> _WHAT IS NEEDED_: Pick out the lines in the listing below that contain the word "assets" and copy them.

> _DATA SHOWN_:

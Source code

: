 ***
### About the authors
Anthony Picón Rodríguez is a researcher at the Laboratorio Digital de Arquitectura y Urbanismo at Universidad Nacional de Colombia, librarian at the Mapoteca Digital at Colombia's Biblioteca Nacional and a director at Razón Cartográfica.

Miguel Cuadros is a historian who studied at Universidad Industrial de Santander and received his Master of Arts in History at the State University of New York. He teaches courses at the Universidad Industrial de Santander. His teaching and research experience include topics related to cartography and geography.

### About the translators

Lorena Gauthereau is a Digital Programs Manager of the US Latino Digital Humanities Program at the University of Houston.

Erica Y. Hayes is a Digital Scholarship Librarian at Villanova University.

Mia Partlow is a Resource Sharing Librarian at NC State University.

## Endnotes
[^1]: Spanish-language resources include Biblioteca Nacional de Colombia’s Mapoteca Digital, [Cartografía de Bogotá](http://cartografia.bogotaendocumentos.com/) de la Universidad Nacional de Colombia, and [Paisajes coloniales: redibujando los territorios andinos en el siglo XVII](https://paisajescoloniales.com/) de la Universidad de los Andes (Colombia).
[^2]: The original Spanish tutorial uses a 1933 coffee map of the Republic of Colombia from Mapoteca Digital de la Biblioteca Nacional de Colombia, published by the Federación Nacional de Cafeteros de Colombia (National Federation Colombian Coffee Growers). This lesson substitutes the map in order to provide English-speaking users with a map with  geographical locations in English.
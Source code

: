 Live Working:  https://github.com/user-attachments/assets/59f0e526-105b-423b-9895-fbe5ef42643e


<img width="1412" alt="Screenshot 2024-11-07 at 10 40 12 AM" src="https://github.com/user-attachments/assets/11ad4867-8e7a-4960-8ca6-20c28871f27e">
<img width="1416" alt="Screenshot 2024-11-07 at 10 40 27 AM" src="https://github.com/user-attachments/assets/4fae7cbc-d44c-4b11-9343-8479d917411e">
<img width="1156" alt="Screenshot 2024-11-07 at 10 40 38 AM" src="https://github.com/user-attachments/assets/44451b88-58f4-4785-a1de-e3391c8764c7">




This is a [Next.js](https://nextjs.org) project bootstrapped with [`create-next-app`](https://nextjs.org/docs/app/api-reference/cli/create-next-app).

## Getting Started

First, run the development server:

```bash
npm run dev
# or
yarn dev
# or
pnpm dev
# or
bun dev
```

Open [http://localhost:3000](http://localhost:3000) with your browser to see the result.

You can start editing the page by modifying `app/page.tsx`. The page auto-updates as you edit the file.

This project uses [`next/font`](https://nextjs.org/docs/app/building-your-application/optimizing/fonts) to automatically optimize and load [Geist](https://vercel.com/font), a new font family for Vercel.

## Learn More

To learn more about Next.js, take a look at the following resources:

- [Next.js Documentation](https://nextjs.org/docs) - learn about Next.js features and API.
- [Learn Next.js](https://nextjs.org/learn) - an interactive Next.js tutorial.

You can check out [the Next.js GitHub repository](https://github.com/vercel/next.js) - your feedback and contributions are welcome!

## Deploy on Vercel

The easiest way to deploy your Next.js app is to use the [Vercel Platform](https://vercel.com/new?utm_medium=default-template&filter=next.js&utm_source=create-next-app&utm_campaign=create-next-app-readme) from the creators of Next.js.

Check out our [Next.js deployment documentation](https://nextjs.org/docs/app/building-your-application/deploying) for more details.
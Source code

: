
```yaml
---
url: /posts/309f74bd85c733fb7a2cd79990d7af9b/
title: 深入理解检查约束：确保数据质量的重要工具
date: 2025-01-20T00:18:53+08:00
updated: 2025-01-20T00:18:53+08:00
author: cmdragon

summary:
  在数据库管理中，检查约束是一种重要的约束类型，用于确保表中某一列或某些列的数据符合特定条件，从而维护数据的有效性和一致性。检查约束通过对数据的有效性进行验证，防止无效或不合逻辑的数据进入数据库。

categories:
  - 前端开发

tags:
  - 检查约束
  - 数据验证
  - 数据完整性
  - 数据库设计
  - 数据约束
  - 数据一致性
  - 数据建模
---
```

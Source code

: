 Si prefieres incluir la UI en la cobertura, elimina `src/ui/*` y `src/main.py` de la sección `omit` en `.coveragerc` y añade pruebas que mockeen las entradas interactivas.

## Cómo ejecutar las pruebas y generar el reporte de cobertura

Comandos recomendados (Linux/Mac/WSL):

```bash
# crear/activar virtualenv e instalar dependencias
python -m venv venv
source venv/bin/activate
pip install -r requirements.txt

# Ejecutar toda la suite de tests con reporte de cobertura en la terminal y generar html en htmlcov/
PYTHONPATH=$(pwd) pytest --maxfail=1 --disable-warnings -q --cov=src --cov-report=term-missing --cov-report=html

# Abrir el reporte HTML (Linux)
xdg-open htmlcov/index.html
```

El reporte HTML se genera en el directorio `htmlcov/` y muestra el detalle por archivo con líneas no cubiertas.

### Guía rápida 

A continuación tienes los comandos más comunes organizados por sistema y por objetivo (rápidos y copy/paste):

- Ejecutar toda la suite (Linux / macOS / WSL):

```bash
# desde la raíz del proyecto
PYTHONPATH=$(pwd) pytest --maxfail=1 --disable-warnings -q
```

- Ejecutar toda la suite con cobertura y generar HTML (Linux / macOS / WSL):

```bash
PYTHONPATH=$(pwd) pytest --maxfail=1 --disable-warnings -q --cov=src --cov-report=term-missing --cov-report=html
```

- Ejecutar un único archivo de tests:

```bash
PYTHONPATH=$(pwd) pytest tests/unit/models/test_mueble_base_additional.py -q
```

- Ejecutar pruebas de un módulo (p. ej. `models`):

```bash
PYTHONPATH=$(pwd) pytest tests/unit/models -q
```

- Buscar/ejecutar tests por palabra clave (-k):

> _WRITTEN ANSWER_:
: Live Working:  https://github.com/user-attachments/assets/59f0e526-105b-423b-9895-fbe5ef42643e
<img width="1412" alt="Screenshot 2024-11-07 at 10 40 12 AM" src="https://github.com/user-attachments/assets/11ad4867-8e7a-4960-8ca6-20c28871f27e">
<img width="1416" alt="Screenshot 2024-11-07 at 10 40 27 AM" src="https://github.com/user-attachments/assets/4fae7cbc-d44c-4b11-9343-8479d917411e">
<img width="1156" alt="Screenshot 2024-11-07 at 10 40 38 AM" src="https://github.com/user-attachments/assets/44451b88-58f4-4785-a1de-e3391c8764c7">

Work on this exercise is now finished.